Filed under: SQLServerPedia Syndication,Technical Articles — Tags: "sql server", acid properties, isolation, sql — Michael J. Swart @ 12:00 pm

ACID Properties By (Counter) Example

So the third ACID property of database transactions is I for Isolation. This is the only ACID property that deals with behaviour of a transaction with respect to other concurrent transactions (all the other properties describe the behaviour of single transactions). Haerder and Reuter describe it as:

Isolation: Events within a transaction must be hidden from other transactions running concurrently.

It’s not super-rigorous, but I think of it like this: No looking at works-in-progress

(Actually, I don’t always believe in that advice, but it helps the cartoon)

So there are different kinds of database isolation. Even with the the guideline: no looking at other transactions in progress. And now these levels of isolation are well defined.

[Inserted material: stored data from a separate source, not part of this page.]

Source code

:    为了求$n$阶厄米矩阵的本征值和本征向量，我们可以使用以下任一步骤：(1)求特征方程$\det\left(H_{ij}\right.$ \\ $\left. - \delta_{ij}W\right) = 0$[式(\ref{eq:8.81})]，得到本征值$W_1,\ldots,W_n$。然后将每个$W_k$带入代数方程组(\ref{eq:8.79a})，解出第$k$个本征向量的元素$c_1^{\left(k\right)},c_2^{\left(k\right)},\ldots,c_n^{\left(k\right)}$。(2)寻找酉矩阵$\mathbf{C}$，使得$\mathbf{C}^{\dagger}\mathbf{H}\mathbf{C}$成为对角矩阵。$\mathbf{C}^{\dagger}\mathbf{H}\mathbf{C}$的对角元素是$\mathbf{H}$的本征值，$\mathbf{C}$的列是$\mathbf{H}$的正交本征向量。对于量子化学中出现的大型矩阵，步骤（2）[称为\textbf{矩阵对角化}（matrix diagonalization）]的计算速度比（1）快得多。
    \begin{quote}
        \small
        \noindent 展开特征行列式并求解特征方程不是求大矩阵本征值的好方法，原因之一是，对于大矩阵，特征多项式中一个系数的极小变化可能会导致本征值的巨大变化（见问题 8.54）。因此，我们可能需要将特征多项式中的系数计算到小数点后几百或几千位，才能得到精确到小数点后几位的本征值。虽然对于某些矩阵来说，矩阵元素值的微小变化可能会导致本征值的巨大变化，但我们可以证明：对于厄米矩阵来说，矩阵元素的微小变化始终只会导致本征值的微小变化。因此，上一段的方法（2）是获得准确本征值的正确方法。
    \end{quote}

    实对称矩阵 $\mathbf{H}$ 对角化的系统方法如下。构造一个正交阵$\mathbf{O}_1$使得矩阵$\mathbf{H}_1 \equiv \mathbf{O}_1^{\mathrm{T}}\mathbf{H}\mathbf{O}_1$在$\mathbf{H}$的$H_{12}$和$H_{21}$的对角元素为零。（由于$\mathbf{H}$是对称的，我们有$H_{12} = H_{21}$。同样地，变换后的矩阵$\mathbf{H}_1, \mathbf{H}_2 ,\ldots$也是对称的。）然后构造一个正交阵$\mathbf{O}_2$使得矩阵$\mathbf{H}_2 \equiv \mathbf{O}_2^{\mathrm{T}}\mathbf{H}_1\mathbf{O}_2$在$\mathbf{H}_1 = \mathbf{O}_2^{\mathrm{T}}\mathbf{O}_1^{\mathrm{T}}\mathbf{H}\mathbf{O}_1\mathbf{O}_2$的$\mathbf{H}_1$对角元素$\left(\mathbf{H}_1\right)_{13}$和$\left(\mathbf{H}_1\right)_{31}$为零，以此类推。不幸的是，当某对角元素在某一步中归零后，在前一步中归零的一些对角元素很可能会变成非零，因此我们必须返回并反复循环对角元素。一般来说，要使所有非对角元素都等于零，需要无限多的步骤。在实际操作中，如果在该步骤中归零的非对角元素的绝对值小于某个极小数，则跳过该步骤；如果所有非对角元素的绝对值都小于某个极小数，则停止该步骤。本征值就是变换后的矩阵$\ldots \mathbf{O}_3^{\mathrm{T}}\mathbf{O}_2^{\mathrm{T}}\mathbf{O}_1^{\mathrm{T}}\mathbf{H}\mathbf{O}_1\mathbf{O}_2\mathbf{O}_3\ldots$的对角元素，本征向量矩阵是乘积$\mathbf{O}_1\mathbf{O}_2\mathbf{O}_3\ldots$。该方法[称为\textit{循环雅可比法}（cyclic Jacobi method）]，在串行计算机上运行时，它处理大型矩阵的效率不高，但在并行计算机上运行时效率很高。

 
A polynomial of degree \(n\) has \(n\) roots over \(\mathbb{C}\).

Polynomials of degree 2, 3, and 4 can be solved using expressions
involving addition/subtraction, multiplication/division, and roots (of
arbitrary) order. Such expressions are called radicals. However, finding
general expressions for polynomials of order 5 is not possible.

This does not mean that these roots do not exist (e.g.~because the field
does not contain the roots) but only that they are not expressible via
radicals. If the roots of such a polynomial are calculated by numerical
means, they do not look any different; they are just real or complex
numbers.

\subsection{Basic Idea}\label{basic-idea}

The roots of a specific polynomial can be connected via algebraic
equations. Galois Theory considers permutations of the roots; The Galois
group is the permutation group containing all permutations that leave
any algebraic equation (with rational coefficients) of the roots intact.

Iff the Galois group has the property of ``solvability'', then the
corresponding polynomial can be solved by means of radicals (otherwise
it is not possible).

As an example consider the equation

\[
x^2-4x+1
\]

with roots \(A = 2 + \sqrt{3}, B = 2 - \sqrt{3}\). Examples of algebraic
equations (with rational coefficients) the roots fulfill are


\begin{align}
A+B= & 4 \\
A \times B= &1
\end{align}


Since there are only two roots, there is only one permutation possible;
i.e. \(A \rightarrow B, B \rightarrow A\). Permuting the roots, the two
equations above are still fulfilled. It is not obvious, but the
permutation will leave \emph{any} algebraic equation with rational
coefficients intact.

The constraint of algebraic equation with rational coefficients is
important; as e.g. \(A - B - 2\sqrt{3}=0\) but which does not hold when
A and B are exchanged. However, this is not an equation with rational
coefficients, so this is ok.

I wrote a series on those earlier, the different levels are READ UNCOMMITTED, READ COMMITTED, REPEATABLE READ and SERIALIZABLE. By the way READ UNCOMMITTED is the only isolation level here that is not really isolated, more on that later.

Isolation in SQL Server

SQL Server supports all of these isolation levels. It enforces this isolation using various locks on data (fascinating stuff actually), processes will wait to maintain isolation. In contrast, Oracle supports only SERIALIZABLE and a kind of READ COMMITTED that is closer in behaviour to SQL Server’s SNAPSHOT isolation. No matter how it’s implemented, READ COMMITTED is the default isolation level in both SQL Server and Oracle.

Unisolated Transactions:

So it is possible for other transactions to see the effects of a transaction in-flight (i.e. as it’s happening, before it’s committed). This is done with NOLOCK hints or with the READ UNCOMMITTED isolation level. In fact, I learned recently that when using NOLOCK hints, you not only can see the effects of an in-flight transaction, but you can see the effects of an in-flight statement. This is an Isolation failure and it boils down to this: SQL Server transactions are atomic, but when using NOLOCK, it might not seem that way. So take care.

Example

Today’s example and counterexample both come from the newspapers headlines of Chicago.

For the example – a fictional example – I explain a situation that’s all about not making assumptions. It’s all about being cautious and not committing to a decision while the jury’s still out. This immediately brought to mind a scene from the movie Chicago [spoiler alert!] :

The movie (and play) is about a court case. The main character Roxie is on trial for murder. It’s a sensational trial and the papers are eager to publish the results of the trial. The papers are so eager in fact that the papers have printed out two editions of their newspapers. One headline read “She’s Innocent” the other headline read “She’s Guilty”. But those two stacks of papers are just sitting there in the van. The man in the newspaper van waits for a signal from the courthouse. Once he got the proper signal, he cracked open the innocent edition and gave them to a paper boy to hand out.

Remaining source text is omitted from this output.